Help optimize D solution to phone encoding problem: extremely slow performace.

Tue Jan 16 18:54:56 UTC 2024

On Tuesday, 16 January 2024 at 16:56:04 UTC, Siarhei Siamashka 
wrote:
> On Tuesday, 16 January 2024 at 15:50:35 UTC, H. S. Teoh wrote:
>> Unfortunately there seems to be some discrepancy between the 
>> output I got and the prescribed output in your repository. For 
>> example, in your output the number 1556/0 does not have an 
>> encoding, but isn't "1 Mai 0" a valid encoding according to 
>> your dictionary and the original problem description?
>
> You are not allowed to emit "1" as the first token in the 
> output as long as there are any dictionary word matches at that 
> position. The relevant paragraph from the problem statement:
>
> ==snip==
> Encodings of phone numbers can consist of a single word or of 
> multiple
> words separated by spaces. The encodings are built word by word 
> from
> left to right. If and only if at a particular point no word at 
> all from
> the dictionary can be inserted, a single digit from the phone 
> number can
> be copied to the encoding instead. Two subsequent digits are 
> never
> allowed, though. To put it differently: In a partial encoding 
> that
> currently covers k digits, digit k+1 is encoded by itself if 
> and only if,
> first, digit k was not encoded by a digit and, second, there is 
> no word
> in the dictionary that can be used in the encoding starting at 
> digit k+1.
> ==snip==
>
> I also spent a bit of time trying to figure out this nuance 
> when implementing my solution. It doesn't make much sense 
> visually (no back-to-back digits in the output either way), but 
> that's how it is.

Exactly, this is one of the things that make this problem a bit 
annoying to solve :)

@"H. S. Teoh" you implemented the solution as a Trie!! Nice, 
that's also what I did when I "participated" in the study. Here's 
[my Trie solution in 
Java](https://github.com/renatoathaydes/prechelt-phone-number-encoding/blob/fastest-implementations-print-or-count/src/java/Main.java).
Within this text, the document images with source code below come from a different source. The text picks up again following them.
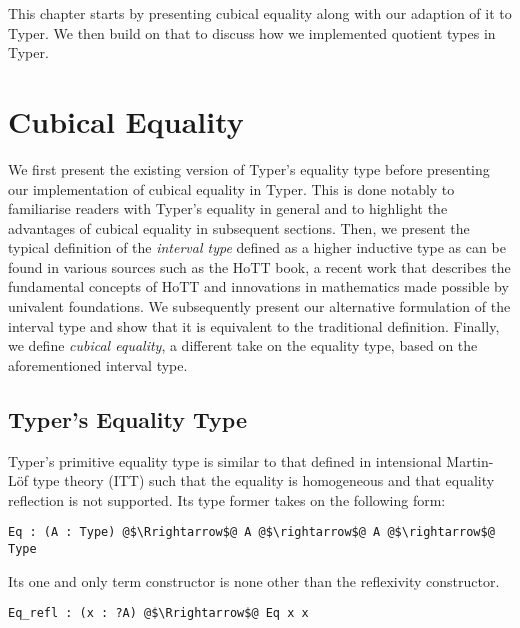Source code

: \documentclass[12pt,twoside,maitrise]{dms}
\theoremstyle{definition}
\numberwithin{equation}{section}
\numberwithin{table}{chapter}
\numberwithin{figure}{chapter}
\begin{document}
This chapter starts by presenting cubical equality along with our adaption of it
to Typer. We then build on that to discuss how we implemented quotient types in
Typer.

\section{Cubical Equality}

We first present the existing version of Typer's equality type before presenting
our implementation of cubical equality in Typer. This is done notably to
familiarise readers with Typer's equality in general and to highlight the
advantages of cubical equality in subsequent sections. Then, we present the
typical definition of the \emph{interval type} defined as a higher inductive
type as can be found in various sources such as the HoTT
book\cite[Chap~6.3]{HoTTbook}, a recent work that describes the fundamental
concepts of HoTT and innovations in mathematics made possible by univalent
foundations. We subsequently present our alternative formulation of the interval
type and show that it is equivalent to the traditional definition. Finally, we
define \emph{cubical equality}, a different take on the equality type, based on
the aforementioned interval type.

\subsection{Typer's Equality Type}\label{sec:typer-old-eq}

Typer's primitive equality type is similar to that defined in intensional
Martin-Löf type theory\cite{martin1975intuitionistic} (ITT) such that the
equality is homogeneous and that equality reflection is not supported. Its type
former takes on the following form:

\begin{verbatim}
Eq : (A : Type) @$\Rrightarrow$@ A @$\rightarrow$@ A @$\rightarrow$@ Type
\end{verbatim}

Its one and only term constructor is none other than the reflexivity constructor.

\begin{verbatim}
Eq_refl : (x : ?A) @$\Rrightarrow$@ Eq x x
\end{verbatim}
\end{document}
These are basically the two common approaches to the problem: a 
Trie or a numeric-based table. According to the study, people who 
use scripting languages almost always go with the numeric 
approach, while people coming from lower level languages tend to 
use a data structure like Trie (if they don't know Trie, they 
come up with something similar which is fascinating), which is 
harder to implement but more efficient in general.

Can I ask you why didn't you use the [D stdlib 
Trie](https://dlang.org/phobos/std_uni.html#codepointTrie)? Not 
sure that would've worked, but did you consider that?